Collected data entries
┄┄┄┄┄┄

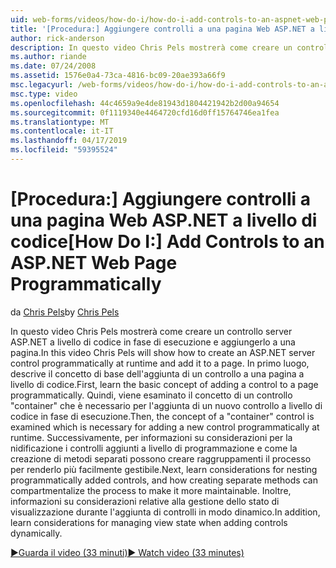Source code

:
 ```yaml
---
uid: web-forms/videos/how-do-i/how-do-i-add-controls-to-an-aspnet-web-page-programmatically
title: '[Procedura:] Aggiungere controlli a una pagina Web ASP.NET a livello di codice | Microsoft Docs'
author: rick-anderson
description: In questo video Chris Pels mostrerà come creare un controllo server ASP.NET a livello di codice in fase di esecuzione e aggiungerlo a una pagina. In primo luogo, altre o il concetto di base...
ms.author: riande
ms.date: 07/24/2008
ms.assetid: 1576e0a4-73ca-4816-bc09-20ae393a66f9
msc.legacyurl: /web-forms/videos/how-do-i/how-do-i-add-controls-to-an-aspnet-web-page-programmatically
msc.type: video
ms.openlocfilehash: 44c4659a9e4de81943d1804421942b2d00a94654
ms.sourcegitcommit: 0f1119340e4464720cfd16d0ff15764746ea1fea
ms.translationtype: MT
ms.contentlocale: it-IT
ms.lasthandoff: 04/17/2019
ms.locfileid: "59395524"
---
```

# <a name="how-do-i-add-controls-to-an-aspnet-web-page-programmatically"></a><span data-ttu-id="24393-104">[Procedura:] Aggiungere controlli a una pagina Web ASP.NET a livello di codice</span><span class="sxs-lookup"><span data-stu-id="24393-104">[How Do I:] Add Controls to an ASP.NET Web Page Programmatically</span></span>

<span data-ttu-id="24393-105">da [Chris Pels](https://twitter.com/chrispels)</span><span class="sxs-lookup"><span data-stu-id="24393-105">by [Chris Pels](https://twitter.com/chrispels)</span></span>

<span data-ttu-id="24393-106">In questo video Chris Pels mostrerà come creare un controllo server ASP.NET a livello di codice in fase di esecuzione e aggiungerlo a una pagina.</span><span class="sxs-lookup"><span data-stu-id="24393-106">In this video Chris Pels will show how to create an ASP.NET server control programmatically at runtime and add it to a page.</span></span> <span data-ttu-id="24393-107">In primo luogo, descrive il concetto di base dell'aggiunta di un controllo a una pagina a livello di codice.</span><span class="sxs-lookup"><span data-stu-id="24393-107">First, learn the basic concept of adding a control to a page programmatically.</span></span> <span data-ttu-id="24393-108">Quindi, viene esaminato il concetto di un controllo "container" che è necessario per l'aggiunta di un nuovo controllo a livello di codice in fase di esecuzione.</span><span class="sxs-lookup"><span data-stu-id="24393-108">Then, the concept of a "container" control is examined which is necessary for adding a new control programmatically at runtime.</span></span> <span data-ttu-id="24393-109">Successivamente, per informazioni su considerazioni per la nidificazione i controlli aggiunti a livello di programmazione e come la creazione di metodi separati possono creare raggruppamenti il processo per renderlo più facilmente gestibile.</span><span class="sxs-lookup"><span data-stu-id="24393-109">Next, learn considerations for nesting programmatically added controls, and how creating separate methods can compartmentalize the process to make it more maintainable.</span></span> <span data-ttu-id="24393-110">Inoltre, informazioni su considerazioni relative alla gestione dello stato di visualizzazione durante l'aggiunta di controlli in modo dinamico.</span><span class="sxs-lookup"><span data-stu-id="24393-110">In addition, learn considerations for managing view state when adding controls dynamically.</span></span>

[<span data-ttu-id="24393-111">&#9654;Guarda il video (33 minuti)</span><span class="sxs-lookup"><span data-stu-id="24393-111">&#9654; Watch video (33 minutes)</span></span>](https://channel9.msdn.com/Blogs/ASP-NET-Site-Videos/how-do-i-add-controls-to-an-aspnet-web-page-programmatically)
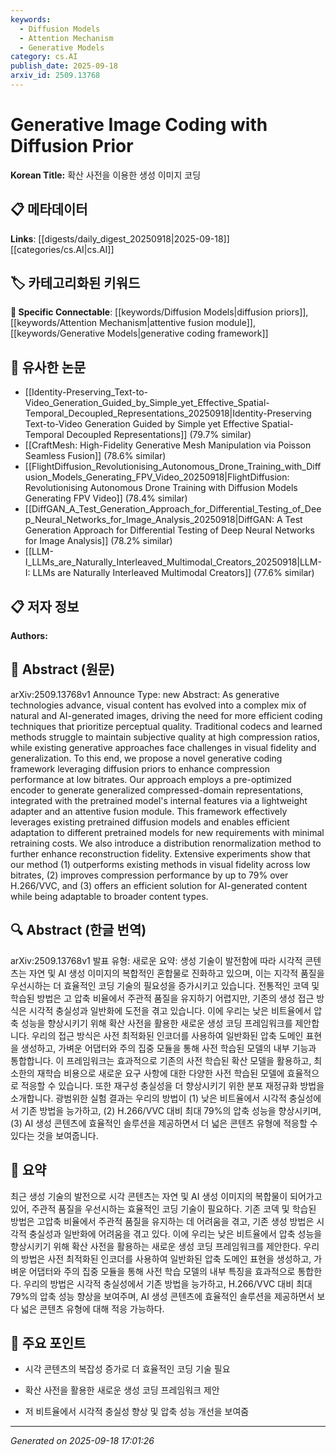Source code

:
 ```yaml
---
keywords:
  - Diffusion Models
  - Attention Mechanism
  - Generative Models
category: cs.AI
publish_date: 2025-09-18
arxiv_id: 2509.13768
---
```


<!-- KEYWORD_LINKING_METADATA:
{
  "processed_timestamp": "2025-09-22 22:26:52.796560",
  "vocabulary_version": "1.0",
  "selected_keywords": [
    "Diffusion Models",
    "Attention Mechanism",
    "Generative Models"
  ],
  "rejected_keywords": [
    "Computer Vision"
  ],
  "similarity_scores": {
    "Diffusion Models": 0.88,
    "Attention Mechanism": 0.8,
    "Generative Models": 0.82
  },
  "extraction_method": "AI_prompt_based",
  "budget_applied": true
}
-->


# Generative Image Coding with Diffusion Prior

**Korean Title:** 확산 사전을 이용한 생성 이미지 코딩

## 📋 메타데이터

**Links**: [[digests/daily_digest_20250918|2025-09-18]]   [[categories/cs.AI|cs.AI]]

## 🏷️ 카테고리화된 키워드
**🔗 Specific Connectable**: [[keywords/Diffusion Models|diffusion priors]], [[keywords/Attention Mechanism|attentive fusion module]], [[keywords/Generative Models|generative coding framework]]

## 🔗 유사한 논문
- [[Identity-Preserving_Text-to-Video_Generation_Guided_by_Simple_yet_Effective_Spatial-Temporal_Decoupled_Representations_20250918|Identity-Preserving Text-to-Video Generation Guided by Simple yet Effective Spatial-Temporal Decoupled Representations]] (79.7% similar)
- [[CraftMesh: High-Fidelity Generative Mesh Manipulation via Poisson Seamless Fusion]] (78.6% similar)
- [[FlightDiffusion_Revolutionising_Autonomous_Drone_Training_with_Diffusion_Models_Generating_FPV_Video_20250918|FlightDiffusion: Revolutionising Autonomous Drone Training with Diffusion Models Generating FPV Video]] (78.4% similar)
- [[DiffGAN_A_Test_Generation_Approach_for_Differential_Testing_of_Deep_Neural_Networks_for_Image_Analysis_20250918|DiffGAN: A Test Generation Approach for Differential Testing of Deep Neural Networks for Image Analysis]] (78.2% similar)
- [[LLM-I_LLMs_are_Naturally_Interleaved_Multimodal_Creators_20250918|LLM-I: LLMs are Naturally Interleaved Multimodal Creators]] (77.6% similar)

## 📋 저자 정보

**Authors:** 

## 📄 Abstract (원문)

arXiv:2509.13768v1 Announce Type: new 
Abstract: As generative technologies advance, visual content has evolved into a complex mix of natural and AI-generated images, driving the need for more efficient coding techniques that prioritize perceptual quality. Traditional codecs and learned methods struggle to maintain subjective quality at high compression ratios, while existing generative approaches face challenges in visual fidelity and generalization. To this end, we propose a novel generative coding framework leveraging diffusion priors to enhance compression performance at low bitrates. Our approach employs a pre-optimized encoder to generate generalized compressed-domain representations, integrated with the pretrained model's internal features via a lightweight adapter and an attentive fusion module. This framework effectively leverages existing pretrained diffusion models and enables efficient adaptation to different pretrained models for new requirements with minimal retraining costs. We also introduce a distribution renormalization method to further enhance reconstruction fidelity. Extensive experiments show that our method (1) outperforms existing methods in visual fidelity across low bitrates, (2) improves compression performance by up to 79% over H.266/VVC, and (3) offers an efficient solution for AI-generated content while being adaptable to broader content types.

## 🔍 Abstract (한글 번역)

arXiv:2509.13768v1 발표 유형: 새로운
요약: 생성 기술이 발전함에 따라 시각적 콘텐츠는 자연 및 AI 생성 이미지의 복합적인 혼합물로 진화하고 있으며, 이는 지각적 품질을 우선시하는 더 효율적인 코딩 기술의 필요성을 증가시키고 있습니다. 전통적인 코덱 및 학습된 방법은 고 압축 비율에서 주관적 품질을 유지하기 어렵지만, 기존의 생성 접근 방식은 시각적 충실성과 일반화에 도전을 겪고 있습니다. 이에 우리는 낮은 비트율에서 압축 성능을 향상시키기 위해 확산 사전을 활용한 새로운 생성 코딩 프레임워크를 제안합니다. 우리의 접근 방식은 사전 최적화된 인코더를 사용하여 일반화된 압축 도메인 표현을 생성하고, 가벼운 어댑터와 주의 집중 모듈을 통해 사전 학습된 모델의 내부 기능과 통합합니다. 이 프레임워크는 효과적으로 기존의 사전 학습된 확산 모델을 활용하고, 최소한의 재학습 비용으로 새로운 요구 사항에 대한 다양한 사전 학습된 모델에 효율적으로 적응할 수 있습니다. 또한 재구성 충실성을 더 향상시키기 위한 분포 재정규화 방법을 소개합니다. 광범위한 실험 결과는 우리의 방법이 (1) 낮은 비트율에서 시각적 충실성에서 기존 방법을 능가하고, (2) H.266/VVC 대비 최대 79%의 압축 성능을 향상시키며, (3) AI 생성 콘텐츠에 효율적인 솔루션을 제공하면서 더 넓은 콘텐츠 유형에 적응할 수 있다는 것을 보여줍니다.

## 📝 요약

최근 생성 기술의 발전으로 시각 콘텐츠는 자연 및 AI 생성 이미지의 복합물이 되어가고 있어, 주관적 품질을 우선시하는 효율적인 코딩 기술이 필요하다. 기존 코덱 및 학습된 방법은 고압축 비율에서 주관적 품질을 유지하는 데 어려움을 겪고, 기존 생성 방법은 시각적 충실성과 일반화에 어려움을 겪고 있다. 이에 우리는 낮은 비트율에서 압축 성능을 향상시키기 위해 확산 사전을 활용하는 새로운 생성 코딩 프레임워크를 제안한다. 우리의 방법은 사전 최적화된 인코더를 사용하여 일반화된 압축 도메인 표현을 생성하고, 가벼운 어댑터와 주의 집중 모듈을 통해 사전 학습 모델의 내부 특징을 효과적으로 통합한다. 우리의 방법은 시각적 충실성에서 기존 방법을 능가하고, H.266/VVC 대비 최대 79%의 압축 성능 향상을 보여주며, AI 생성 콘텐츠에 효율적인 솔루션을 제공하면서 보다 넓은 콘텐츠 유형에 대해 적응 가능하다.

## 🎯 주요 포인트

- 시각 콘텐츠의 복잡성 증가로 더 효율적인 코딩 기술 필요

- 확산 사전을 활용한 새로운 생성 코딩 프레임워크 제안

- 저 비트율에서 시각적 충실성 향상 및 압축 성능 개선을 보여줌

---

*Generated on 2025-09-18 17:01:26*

┄┄┄┄┄┄

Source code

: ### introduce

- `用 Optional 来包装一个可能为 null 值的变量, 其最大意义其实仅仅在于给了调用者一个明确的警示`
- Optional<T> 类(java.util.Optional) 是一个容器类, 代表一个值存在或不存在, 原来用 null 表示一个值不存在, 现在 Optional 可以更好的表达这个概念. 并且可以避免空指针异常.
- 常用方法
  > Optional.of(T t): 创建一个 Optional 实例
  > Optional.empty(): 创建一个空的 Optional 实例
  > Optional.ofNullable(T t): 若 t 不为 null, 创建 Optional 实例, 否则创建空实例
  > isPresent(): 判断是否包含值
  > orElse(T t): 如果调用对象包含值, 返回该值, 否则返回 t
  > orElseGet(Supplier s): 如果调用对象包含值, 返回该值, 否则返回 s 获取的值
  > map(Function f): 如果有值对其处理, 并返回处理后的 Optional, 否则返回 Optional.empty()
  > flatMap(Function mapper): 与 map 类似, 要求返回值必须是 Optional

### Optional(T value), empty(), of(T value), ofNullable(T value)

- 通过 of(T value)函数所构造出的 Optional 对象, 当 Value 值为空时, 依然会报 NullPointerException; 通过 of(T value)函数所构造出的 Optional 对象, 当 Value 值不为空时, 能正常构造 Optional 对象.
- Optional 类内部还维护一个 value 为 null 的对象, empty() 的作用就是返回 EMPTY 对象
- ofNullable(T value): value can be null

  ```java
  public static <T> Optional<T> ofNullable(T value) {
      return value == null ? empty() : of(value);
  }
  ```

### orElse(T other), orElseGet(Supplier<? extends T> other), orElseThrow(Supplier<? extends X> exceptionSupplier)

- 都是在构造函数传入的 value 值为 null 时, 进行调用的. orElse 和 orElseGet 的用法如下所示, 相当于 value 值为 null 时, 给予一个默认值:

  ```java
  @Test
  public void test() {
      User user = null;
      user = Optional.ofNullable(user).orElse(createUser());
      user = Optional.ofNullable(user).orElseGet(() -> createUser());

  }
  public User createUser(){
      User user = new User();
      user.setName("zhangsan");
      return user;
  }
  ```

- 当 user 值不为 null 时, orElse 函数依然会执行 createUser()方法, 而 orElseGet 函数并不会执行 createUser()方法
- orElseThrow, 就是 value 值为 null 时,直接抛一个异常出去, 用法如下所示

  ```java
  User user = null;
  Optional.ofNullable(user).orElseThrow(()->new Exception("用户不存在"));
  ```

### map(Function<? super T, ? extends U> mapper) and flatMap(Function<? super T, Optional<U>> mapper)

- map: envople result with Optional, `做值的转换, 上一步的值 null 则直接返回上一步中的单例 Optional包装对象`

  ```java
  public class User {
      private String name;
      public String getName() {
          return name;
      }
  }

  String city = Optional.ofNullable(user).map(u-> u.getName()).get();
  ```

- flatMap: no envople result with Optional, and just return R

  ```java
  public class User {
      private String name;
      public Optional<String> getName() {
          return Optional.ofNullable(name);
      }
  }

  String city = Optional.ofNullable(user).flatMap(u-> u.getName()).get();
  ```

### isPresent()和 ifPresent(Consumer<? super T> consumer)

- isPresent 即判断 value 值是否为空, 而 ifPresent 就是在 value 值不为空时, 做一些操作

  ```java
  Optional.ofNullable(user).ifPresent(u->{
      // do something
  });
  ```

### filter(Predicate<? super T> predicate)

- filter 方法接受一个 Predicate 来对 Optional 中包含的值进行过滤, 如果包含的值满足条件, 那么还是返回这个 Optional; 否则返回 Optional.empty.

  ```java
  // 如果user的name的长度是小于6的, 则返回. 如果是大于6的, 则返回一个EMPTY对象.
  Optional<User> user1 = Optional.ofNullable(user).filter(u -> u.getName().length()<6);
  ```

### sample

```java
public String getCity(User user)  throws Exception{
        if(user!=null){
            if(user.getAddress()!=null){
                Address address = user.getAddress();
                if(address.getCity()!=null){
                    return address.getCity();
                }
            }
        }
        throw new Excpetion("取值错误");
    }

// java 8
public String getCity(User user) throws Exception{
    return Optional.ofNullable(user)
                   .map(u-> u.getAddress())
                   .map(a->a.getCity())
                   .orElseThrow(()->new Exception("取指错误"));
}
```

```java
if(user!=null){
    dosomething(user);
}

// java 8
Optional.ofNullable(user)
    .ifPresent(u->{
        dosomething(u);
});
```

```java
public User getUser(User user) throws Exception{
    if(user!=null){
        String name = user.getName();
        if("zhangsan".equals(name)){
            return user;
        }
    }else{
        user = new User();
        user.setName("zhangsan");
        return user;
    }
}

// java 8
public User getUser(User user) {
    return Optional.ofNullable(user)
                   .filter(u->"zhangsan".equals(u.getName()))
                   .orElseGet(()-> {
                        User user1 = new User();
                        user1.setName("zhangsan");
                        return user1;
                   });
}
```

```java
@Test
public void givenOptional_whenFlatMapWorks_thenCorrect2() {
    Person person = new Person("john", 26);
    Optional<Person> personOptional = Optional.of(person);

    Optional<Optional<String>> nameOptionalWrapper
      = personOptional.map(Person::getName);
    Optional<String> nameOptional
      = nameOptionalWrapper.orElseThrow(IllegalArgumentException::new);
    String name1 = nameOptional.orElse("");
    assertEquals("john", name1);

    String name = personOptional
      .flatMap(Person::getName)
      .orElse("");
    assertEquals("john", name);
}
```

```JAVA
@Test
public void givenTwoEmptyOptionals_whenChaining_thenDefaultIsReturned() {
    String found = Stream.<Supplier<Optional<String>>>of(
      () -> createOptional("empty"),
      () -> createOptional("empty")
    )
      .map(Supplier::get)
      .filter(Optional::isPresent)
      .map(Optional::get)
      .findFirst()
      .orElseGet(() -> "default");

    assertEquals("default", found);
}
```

┄┄┄┄┄┄

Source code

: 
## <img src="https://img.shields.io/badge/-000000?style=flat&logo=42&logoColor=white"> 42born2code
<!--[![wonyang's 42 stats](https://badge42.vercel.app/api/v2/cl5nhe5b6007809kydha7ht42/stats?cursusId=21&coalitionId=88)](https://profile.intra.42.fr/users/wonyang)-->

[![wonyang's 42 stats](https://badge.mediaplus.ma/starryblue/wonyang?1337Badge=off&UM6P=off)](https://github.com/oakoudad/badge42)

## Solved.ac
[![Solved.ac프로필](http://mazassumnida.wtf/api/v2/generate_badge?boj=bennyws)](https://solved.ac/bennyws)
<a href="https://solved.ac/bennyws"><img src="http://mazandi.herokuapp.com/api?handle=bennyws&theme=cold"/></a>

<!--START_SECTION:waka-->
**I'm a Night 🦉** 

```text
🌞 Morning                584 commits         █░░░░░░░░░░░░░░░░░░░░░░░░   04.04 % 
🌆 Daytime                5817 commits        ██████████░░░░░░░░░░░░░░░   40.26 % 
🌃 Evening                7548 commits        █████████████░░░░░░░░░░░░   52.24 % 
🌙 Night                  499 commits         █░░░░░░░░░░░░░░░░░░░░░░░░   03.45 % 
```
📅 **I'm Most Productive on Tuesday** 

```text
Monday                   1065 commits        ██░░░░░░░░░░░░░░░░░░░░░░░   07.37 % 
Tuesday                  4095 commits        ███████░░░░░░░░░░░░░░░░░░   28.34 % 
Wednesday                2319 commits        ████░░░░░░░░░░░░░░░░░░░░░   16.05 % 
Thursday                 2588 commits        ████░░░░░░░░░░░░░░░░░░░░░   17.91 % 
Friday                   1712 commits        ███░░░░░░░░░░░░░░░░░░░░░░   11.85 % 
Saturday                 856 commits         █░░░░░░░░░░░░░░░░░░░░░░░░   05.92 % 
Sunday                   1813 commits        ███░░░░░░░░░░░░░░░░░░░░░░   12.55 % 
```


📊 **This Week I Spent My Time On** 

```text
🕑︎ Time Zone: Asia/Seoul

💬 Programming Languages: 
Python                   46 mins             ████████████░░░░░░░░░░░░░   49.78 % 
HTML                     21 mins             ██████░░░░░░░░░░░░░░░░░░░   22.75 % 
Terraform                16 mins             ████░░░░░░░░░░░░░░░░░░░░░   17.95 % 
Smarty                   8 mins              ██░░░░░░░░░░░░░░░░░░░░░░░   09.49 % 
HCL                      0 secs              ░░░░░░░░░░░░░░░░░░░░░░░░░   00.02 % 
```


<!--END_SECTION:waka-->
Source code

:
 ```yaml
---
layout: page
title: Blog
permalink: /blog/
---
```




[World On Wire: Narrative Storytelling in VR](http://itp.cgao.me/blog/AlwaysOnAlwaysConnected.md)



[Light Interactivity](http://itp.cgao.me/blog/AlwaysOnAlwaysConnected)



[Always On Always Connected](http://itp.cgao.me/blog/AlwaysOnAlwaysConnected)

┄┄┄┄┄┄

**PROBLEM:**
The answer must consist of each line from the data that includes the string "返回该值".

**ANSWER BOX:**
  > orElse(T t): 如果调用对象包含值, 返回该值, 否则返回 t
  > orElseGet(Supplier s): 如果调用对象包含值, 返回该值, 否则返回 s 获取的值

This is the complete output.